- **How to complete this task**
What lines below mention the word "deflate"? Copy each one.

BEGIN

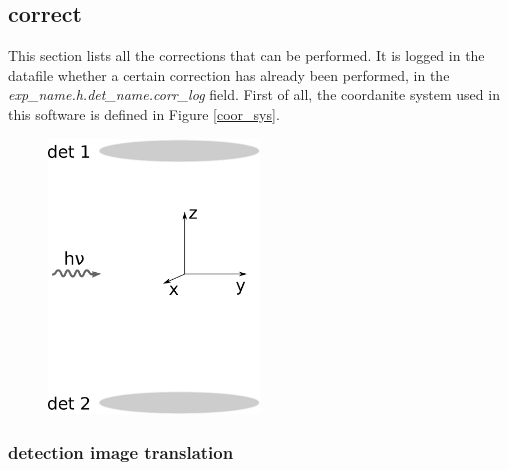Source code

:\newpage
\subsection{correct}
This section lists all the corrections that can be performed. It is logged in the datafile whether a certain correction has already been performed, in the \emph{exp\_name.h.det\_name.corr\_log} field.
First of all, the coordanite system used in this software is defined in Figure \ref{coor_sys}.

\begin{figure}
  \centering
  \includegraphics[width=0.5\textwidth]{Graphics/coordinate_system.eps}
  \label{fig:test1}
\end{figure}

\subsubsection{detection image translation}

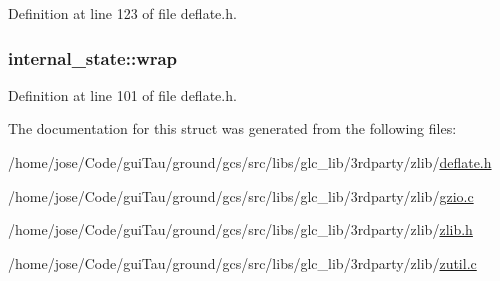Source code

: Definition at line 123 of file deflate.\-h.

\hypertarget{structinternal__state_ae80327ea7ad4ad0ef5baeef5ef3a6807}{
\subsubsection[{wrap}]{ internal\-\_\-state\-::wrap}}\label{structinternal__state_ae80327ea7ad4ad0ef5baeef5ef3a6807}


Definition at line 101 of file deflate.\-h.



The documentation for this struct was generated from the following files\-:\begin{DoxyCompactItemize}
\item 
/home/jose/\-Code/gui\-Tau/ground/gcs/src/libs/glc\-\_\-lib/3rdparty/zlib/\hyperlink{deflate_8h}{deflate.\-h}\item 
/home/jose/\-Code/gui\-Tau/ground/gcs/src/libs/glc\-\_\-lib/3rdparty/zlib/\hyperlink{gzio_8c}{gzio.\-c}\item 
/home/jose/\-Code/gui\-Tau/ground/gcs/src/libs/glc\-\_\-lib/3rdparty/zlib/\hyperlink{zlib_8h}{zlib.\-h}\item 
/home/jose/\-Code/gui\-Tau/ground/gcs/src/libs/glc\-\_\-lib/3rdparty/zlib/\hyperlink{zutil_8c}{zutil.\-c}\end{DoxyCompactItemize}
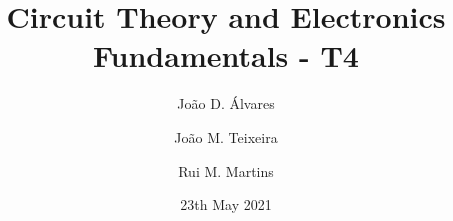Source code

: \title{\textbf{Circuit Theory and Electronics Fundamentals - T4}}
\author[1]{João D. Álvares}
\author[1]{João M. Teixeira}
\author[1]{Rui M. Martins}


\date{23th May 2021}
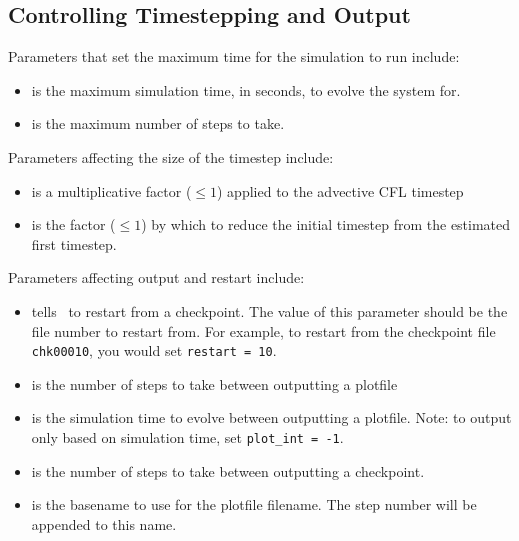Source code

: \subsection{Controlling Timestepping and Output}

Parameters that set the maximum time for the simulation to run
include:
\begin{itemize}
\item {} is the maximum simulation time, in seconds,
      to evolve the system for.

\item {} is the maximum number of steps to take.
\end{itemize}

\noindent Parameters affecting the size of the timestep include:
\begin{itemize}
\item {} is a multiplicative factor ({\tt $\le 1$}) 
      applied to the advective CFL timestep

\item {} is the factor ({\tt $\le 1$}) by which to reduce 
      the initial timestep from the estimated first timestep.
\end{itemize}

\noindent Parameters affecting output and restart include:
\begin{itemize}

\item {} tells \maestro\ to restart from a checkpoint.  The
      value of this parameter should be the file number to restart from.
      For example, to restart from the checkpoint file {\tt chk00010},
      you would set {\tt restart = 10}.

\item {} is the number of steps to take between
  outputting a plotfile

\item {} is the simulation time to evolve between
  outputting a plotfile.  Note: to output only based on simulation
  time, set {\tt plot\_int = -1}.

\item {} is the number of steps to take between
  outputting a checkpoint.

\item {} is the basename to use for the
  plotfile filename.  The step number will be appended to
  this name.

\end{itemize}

END
BEGIN

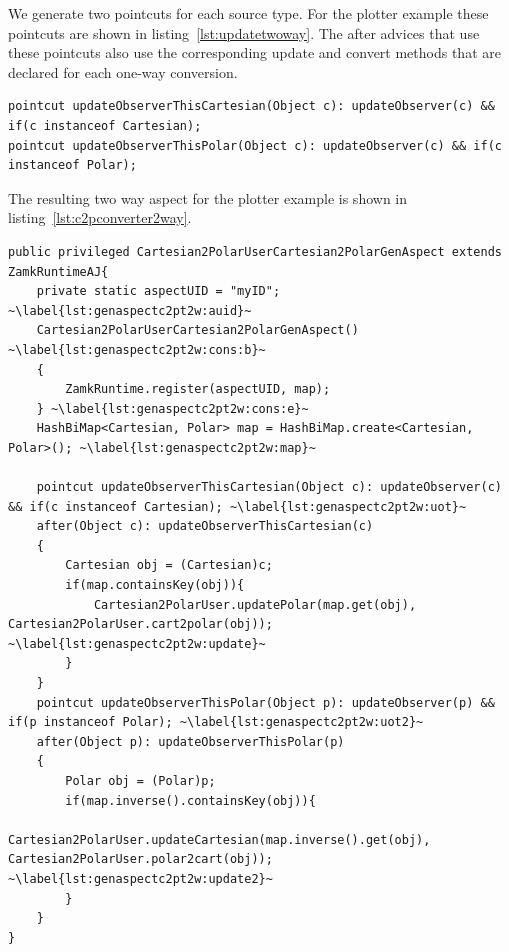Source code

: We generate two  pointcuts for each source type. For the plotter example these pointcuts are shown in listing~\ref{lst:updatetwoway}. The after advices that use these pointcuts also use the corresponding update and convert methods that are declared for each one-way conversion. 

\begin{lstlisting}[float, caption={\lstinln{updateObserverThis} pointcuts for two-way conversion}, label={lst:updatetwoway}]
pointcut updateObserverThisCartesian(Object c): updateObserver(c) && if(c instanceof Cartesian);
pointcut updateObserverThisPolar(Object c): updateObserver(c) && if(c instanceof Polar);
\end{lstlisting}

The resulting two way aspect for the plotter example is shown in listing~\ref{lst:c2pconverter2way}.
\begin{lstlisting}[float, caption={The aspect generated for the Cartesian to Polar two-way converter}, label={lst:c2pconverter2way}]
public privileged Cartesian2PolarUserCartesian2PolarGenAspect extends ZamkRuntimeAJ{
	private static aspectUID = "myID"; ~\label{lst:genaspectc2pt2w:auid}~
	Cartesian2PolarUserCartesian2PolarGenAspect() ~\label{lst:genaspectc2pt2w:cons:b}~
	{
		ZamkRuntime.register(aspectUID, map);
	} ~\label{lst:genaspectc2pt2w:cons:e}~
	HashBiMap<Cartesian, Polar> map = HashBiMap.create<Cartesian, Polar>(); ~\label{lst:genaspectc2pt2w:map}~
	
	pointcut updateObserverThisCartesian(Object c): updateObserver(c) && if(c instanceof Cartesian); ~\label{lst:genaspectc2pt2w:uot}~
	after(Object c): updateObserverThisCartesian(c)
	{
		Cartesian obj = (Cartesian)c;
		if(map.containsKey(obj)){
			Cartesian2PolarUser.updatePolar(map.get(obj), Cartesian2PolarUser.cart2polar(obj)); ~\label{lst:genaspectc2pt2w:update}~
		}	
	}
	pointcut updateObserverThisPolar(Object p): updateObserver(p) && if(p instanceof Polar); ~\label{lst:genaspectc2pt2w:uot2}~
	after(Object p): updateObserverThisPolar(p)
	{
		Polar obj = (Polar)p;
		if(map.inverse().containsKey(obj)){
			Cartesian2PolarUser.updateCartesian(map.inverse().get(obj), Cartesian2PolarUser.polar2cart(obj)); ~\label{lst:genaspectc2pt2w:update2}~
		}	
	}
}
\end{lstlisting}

END
BEGIN

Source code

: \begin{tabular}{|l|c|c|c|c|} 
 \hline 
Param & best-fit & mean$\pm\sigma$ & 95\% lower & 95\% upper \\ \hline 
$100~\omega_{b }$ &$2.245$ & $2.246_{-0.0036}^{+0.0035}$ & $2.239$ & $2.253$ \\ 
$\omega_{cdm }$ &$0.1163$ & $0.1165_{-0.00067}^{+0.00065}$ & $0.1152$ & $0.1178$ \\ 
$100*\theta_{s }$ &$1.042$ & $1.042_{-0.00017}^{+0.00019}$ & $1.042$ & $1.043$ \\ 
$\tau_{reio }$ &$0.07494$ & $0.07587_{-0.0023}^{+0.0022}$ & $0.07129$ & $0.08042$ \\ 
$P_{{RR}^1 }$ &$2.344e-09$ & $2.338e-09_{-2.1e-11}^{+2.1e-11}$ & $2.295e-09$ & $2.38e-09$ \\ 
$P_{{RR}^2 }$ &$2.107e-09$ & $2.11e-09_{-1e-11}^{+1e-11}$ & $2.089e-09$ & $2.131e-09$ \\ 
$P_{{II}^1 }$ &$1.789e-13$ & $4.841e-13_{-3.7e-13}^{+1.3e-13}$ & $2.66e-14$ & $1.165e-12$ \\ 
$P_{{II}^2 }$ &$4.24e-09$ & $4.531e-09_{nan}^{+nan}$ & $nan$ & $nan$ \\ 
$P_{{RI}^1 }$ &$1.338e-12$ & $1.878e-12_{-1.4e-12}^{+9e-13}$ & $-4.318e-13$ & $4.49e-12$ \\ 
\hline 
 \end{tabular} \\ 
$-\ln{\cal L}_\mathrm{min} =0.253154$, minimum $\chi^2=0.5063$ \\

END

- **Problem solution**
: Definition at line 123 of file deflate.\-h.
Definition at line 101 of file deflate.\-h.
/home/jose/\-Code/gui\-Tau/ground/gcs/src/libs/glc\-\_\-lib/3rdparty/zlib/\hyperlink{deflate_8h}{deflate.\-h}\item 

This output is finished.